Laufey Is Bringing Jazz Traditions to a New Generation
"I want people to enjoy the music without feeling like they have to be super educated on its history."
February 20, 2025 7:13 AM EST

There’s only one singer in the world who has their jazz scat solos sung back at them note-for-note by arenas filled with adoring fans. That would be Laufey, a Gen Z artist who transcends genre and medium. The Icelandic 25-year-old (pronounced Lay-vey, full name Laufey Lin Bing Jonsdottir) draws inspiration from Ella Fitzgerald recordings, Schubert impromptus, and Taylor Swift bridges; she excels performing alongside solemn symphony orchestras as well as in lighthearted TikTok videos. While her untraditional approach has engendered backlash from genre gatekeepers, Laufey has learned to embrace opposition.

“I used to think that was such a scary thing: that nobody had walked that trail before me,” she says, taking a break from recording her upcoming third studio album in New York City. “But I now realize that when you’re the one determining which steps to take next and which branches to pull to the side, that’s when you know you have something good on your hands.”

Laufey’s music most closely aligns with the Great American Songbook: swinging, debonair midcentury pop written by the likes of Cole Porter and Jerome Kern. While she comes from a classical-music family and learned to play classical piano and cello at an early age, she veered toward jazz standards as a teenager. “The Great American Songbook is my bible,” she says. At the Berklee College of Music in Boston, a hotbed for rising jazz prodigies, Laufey honed a singing voice tailor-made for the genre: low, rich, and honeyed, with traces of Peggy Lee.

When the school sent students home in the spring of 2020, Laufey returned to Iceland and began posting videos of herself recording midcentury classics. These comforting, cozy videos drew an audience during a time when solace and escapism were badly needed. “I want people to enjoy the music without feeling like they have to be super educated on its history,” she says. “Like any other kind of music, it can be something that lifts you up or accompanies you on a sad day.”
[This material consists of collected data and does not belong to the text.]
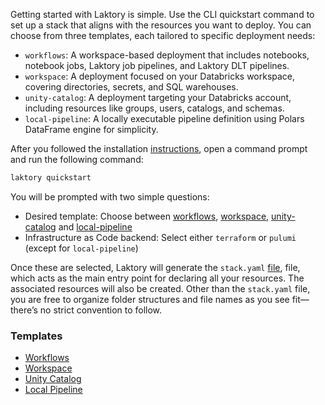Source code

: Getting started with Laktory is simple. Use the CLI quickstart command to set 
up a stack that aligns with the resources you want to deploy. You can choose 
from three templates, each tailored to specific deployment needs:

- `workflows`: A workspace-based deployment that includes notebooks, notebook jobs, Laktory job pipelines, and Laktory DLT pipelines.
- `workspace`: A deployment focused on your Databricks workspace, covering directories, secrets, and SQL warehouses.
- `unity-catalog`: A deployment targeting your Databricks account, including resources like groups, users, catalogs, and schemas.
- `local-pipeline`: A locally executable pipeline definition using Polars DataFrame engine for simplicity. 

After you followed the installation [instructions](install.md), open a command prompt and run the following command:
```cmd
laktory quickstart 
```
You will be prompted with two simple questions:

- Desired template: Choose between [workflows](#workspace-stack), [workspace](#workspace-stack), [unity-catalog](#unity-catalog-stack) and [local-pipeline](#local-pipeline-stack)
- Infrastructure as Code backend: Select either `terraform` or `pulumi` (except for `local-pipeline`)

Once these are selected, Laktory will generate the `stack.yaml` [file](concepts/stack.md), file, which acts as the main
entry point for declaring all your resources. The associated resources will also be created. Other than the `stack.yaml`
file, you are free to organize folder structures and file names as you see fit—there’s no strict convention to follow.

### Templates

- [Workflows](quickstarts/workflows.md)
- [Workspace](quickstarts/workspace.md)
- [Unity Catalog](quickstarts/unity-catalog.md)
- [Local Pipeline](quickstarts/local-pipeline.md)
Laufey could have turned this success into gigs on the jazz circuit, performing familiar repertoire. Instead, she started writing her own material: songs in the style of those old standards, but imbued with modern slang and conveying big, relatable feelings, especially the throes of unrequited love. “Listening to you harp on ’bout some new soulmate/ ‘She’s so perfect,’ blah, blah, blah,” she sings on “From the Start,” which now has 600 million streams on Spotify. “How I wish you’ll wake up one day/ Run to me.”

With their counterintuitive mix of influences and nostalgic quality, Laufey’s songs earned her fans of all ages, but especially Gen Z. On TikTok, she has displayed a cunning social media fluency, posting acoustic versions of pop songs, outfit pics, and memes to her 7 million followers. Her dance moves were imported into the video game Fortnite, and she’s made fast friends with other Gen Z rebels like Olivia Rodrigo and Beabadoobee. “There are a lot of young women who connect with each other—and me—through this feeling of being the outcast,” she says.

She’s also thrived performing in front of audiences who love orchestra arrangements and earned the plaudits of older artists who have also blended jazz and pop, like Norah Jones and Jon Batiste. Last year, she won her first Grammy for Best Traditional Pop Vocal Album, typically a stodgy category, for Bewitched.

Laufey’s rapid ascent has led some to anoint her as jazz’s savior. This, in turn, has angered jazz musicians who feel she isn’t doing enough to engage with the genre’s varied history or boundary-pushing present. Laufey brushes off both the crown and the criticism. “That’s where things have gotten convoluted—people saying I’m the ‘savior of jazz.’ I don’t consider my music jazz. I record jazz standards, I can be a jazz singer, but 90% of what I put on my albums is not jazz music,” she says.

Conversely, she fiercely defends her bona fides and her right to engage with a genre that often feels like it has protective walls around it. “I think it’s really easy to point at a young woman and say she doesn’t know what she’s talking about,” she says. “But I know I’ve studied this enough to understand exactly what it is.”

While Bewitched relied on classical and acoustic instruments, Laufey says her upcoming record will be more “daring,” mix genres more fluidly, and expand her sonic palette with newer sounds. “I want to see if I can keep the integrity of my music but also allow myself to try out a bit of what modern technology allows,” she says.

Plenty of artists have gotten in trouble with their fans for expanding their sense of self and trying new modes of expression. This sort of experimentation might be especially challenging for some Laufey fans who view her music as purely a nostalgia act. But if there’s anything she has learned in the past few years, it’s the importance of refusing to be boxed into categories. “The fact that the jazz and classical worlds seem to struggle with the idea of an artist being both commercially successful and musically interesting—it breaks my heart a little,” Laufey says. “Why can’t I be both?”